<<<<
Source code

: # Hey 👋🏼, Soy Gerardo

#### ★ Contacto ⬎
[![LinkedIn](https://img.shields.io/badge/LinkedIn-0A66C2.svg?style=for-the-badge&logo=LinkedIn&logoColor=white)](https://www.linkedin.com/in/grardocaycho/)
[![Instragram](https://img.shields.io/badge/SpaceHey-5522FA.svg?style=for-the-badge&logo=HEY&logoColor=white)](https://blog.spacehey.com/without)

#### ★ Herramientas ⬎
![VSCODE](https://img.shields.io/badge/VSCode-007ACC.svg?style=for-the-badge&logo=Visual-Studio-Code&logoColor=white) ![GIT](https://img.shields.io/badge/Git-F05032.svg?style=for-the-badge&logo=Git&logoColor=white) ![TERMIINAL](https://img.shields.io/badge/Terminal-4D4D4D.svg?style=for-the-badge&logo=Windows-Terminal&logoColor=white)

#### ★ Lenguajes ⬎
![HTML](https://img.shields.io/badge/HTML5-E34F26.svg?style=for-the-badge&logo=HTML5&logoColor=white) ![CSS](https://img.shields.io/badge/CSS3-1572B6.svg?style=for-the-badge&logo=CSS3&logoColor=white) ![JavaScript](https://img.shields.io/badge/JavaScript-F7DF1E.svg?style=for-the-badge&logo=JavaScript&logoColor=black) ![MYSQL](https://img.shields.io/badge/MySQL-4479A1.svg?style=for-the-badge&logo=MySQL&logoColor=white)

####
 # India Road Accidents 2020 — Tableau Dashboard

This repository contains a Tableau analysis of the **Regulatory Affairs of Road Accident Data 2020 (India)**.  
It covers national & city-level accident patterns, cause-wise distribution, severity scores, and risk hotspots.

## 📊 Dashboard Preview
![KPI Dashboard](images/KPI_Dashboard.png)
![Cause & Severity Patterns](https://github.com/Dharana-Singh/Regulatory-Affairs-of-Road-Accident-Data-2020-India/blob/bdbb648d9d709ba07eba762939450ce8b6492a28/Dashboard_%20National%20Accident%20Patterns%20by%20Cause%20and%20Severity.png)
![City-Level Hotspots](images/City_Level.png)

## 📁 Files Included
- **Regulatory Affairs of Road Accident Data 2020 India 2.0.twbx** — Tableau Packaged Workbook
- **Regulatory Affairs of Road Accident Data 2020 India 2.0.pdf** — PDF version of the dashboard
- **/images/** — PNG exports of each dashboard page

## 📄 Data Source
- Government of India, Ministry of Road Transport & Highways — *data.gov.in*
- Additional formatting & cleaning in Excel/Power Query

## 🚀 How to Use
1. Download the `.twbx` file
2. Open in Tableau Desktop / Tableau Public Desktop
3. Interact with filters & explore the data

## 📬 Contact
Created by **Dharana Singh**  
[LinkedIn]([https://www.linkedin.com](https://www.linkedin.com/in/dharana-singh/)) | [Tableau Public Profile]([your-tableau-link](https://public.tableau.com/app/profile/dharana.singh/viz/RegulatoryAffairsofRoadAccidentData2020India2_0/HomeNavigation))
>>>>
> _EXERCISE_:
From the listing above, output exactly the run of lines that starts with the line containing "- Additional formatting" and ends with the line containing "Created by **Dharana Singh**".

> _SOLVED EXERCISE_:
- Additional formatting & cleaning in Excel/Power Query

## 🚀 How to Use
1. Download the `.twbx` file
2. Open in Tableau Desktop / Tableau Public Desktop
3. Interact with filters & explore the data

## 📬 Contact
Created by **Dharana Singh**  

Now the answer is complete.